When you marry the wrong person, or you get married “just to get married,” you set yourself and your long-term prospects for a good marriage up for failure. That doesn’t mean no one has managed to make it work before under those circumstances, but it’s a lot less likely to be successful. If you’re not marrying the right person, and it’s not for actual love (not infatuation), don’t do it and this is the first relationship advice.
People can have issues, and those issues often get projected onto their partners and their relationships. But that doesn’t have to be the case. When there are mental health concerns, for example, getting the proper help and working through the problems can help both people and the relationship be healthier and stronger for the long term.
The third relationship advice is that the marriage requires good communication. You need to be able to talk to each other and sort out any problems you have. But if you don’t respect one another, it can be very hard to have a good marriage for the long term.
People don’t stay the same throughout their lives, and you shouldn’t expect you or your partner to be the same, either. By embracing the changes instead of fighting against them, you’ll have a better chance at a happier and healthier marriage.
Things won’t always be a fairy tale, and it’s important to be ready for that and understand it. There will be times that don’t feel as good, or you don’t feel “in love” with your partner, but those times will pass. Working through them is valuable for a good marriage and long-term happiness together.
Give each other space to do the things you want to do in life, and make sure to take some alone time. Being together can be wonderful, but you don’t want to lose who you are in trying to please your partner. Both people in a marriage need to feel like they’re still independent people, too.
It’s not always easy to talk about things that are bothering you, or things that are hurtful or difficult. But talking about those kinds of things is how you help make your marriage better. There shouldn’t be any topic that’s completely off limits, unless you and your partner have both agreed to that and it’s not causing a problem for either one of you. Being on the same page with communication matters.

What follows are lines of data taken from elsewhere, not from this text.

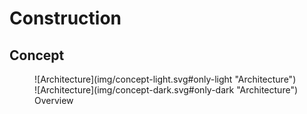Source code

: <!-- markdownlint-disable MD033 -->
# Construction

## Concept

<figure markdown="span">
  ![Architecture](img/concept-light.svg#only-light "Architecture")
  ![Architecture](img/concept-dark.svg#only-dark "Architecture")
  <figcaption>Overview</figcaption>
</figure>
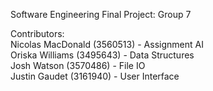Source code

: Software Engineering Final Project: Group 7

Contributors:  
Nicolas MacDonald (3560513) - Assignment AI  
Oriska Williams (3495643) -  Data Structures  
Josh Watson (3570486) - File IO  
Justin Gaudet (3161940) - User Interface
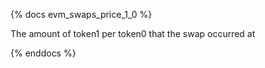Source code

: {% docs evm_swaps_price_1_0 %}

The amount of token1 per token0 that the swap occurred at

{% enddocs %}
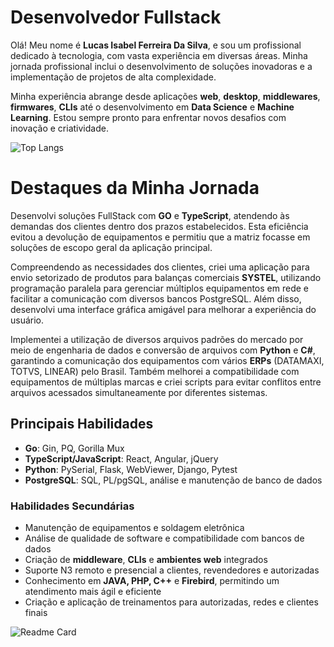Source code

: # Desenvolvedor Fullstack

Olá! Meu nome é **Lucas Isabel Ferreira Da Silva**, e sou um profissional dedicado à tecnologia, com vasta experiência em diversas áreas. Minha jornada profissional inclui o desenvolvimento de soluções inovadoras e a implementação de projetos de alta complexidade.

Minha experiência abrange desde aplicações **web**, **desktop**, **middlewares**, **firmwares**, **CLIs** até o desenvolvimento em **Data Science** e **Machine Learning**. Estou sempre pronto para enfrentar novos desafios com inovação e criatividade.

![Top Langs](https://github-readme-stats.vercel.app/api/top-langs/?username=lucas-isabel&layout=donut&show_icons=true&theme=trsparent)

# Destaques da Minha Jornada
Desenvolvi soluções FullStack com **GO** e **TypeScript**, atendendo às demandas dos clientes dentro dos prazos estabelecidos. Esta eficiência evitou a devolução de equipamentos e permitiu que a matriz focasse em soluções de escopo geral da aplicação principal.

Compreendendo as necessidades dos clientes, criei uma aplicação para envio setorizado de produtos para balanças comerciais **SYSTEL**, utilizando programação paralela para gerenciar múltiplos equipamentos em rede e facilitar a comunicação com diversos bancos PostgreSQL. Além disso, desenvolvi uma interface gráfica amigável para melhorar a experiência do usuário.

Implementei a utilização de diversos arquivos padrões do mercado por meio de engenharia de dados e conversão de arquivos com **Python** e **C#**, garantindo a comunicação dos equipamentos com vários **ERPs** (DATAMAXI, TOTVS, LINEAR) pelo Brasil. Também melhorei a compatibilidade com equipamentos de múltiplas marcas e criei scripts para evitar conflitos entre arquivos acessados simultaneamente por diferentes sistemas.

## Principais Habilidades

- **Go**: Gin, PQ, Gorilla Mux
- **TypeScript/JavaScript**: React, Angular, jQuery
- **Python**: PySerial, Flask, WebViewer, Django, Pytest
- **PostgreSQL**: SQL, PL/pgSQL, análise e manutenção de banco de dados

### Habilidades Secundárias

- Manutenção de equipamentos e soldagem eletrônica
- Análise de qualidade de software e compatibilidade com bancos de dados
- Criação de **middleware**, **CLIs** e **ambientes web** integrados
- Suporte N3 remoto e presencial a clientes, revendedores e autorizadas
- Conhecimento em **JAVA, PHP, C++** e **Firebird**, permitindo um atendimento mais ágil e eficiente
- Criação e aplicação de treinamentos para autorizadas, redes e clientes finais

![Readme Card](https://github-readme-stats.vercel.app/api/pin/?username=lucas-isabel&repo=GBS-MAUI-BLAZOR)
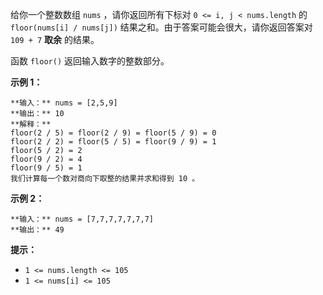 给你一个整数数组 `nums` ，请你返回所有下标对 `0 <= i, j < nums.length` 的 `floor(nums[i] /
nums[j])` 结果之和。由于答案可能会很大，请你返回答案对`109 + 7` **取余** 的结果。

函数 `floor()` 返回输入数字的整数部分。

**示例 1：**

    
    
    **输入：** nums = [2,5,9]
    **输出：** 10
    **解释：**
    floor(2 / 5) = floor(2 / 9) = floor(5 / 9) = 0
    floor(2 / 2) = floor(5 / 5) = floor(9 / 9) = 1
    floor(5 / 2) = 2
    floor(9 / 2) = 4
    floor(9 / 5) = 1
    我们计算每一个数对商向下取整的结果并求和得到 10 。
    

**示例 2：**

    
    
    **输入：** nums = [7,7,7,7,7,7,7]
    **输出：** 49
    

**提示：**

  * `1 <= nums.length <= 105`
  * `1 <= nums[i] <= 105`

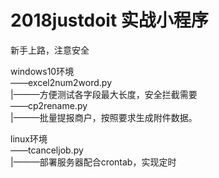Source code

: # 2018justdoit 实战小程序</br>

新手上路，注意安全</br>

windows10环境</br>
——excel2num2word.py</br>
|———方便测试各字段最大长度，安全拦截需要</br>
——cp2rename.py</br>
|———批量提报商户，按照要求生成附件数据。</br>
   
linux环境</br>
——tcanceljob.py</br>
|———部署服务器配合crontab，实现定时</br>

Forgiveness is a big part of a good, long-lasting marriage. You don’t have to overlook or accept anything and everything your partner does, of course, but you’ll want to be willing to forgive the things that aren’t going to be deal-breakers for your life together. Staying together means understanding that you’re both human and will make mistakes.

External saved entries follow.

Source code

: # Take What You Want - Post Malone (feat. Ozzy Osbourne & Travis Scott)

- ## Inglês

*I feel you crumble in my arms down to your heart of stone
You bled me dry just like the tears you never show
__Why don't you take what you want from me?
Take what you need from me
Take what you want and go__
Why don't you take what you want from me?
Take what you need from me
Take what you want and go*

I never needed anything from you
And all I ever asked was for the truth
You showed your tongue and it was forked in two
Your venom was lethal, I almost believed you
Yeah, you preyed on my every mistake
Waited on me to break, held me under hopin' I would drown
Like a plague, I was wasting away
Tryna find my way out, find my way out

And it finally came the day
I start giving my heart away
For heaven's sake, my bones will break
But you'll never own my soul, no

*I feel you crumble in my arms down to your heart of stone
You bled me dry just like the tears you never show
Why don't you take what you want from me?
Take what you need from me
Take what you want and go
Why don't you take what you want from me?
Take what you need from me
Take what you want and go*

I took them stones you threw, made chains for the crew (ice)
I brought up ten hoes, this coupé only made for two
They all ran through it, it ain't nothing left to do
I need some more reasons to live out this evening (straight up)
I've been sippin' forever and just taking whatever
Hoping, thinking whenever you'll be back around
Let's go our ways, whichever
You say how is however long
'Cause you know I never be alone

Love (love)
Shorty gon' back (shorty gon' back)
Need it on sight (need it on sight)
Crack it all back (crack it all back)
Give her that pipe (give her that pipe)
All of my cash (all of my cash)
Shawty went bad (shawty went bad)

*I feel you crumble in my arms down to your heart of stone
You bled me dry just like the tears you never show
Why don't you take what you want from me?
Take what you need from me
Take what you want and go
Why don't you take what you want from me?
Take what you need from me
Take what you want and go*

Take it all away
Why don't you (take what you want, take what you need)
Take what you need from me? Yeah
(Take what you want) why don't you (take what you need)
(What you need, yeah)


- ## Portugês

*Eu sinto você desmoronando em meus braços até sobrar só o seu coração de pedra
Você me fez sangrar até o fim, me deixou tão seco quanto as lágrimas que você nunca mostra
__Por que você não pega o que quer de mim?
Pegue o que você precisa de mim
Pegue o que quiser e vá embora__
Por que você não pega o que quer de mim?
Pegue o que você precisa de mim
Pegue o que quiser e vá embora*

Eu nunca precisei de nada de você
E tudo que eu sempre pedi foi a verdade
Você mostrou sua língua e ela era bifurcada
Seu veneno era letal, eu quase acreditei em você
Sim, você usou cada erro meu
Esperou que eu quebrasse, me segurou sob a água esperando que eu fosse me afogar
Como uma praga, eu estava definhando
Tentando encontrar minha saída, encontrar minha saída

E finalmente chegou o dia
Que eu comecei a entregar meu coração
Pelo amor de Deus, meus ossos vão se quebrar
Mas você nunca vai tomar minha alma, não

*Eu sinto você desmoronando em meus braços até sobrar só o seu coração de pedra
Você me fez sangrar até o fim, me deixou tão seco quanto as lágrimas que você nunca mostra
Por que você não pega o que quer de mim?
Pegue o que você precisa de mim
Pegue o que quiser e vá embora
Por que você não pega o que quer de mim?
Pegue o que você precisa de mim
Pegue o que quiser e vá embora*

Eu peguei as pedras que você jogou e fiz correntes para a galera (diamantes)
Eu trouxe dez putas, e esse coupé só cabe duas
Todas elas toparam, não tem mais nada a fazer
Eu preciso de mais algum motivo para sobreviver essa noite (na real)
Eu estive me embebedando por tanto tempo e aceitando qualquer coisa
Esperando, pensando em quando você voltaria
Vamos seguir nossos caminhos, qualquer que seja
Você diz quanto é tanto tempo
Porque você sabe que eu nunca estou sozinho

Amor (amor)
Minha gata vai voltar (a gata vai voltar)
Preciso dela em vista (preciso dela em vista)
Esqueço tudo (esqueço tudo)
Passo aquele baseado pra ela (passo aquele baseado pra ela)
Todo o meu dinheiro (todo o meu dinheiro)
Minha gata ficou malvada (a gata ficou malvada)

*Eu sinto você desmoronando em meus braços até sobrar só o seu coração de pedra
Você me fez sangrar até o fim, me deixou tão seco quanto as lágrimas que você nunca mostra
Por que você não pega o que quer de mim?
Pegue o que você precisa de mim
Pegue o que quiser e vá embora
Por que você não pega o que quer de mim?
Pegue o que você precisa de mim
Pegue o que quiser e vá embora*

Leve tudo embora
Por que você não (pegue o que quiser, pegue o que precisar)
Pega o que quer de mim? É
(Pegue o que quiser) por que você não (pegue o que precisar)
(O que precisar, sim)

Nineth best relationship advice is thet the little things in life matter, and when you pay attention to them you show that you’re learning about who your partner is and what’s important to them. By ignoring the little things that matter to your partner, you’re showing them that those things are insignificant or that you don’t want to know them on a deeper level — and that can spell disaster for your marriage.
Not fighting at all isn’t realistic for a long-term marriage, but it’s important to fight fairly. You don’t want to say hurtful things, or attack your partner. You can apologize later, but you can’t undo what you’ve said. So make sure you’re choosing your words carefully.
When it comes to having a healthy, happy marriage, there’s a lot of work involved. But that doesn’t mean it’s not worth it. For people who marry the right person for the right reasons, fight fairly, and learn to work through any trials they face, there can be a lot of love and joy that comes along with marriage and spending their life with someone they care about.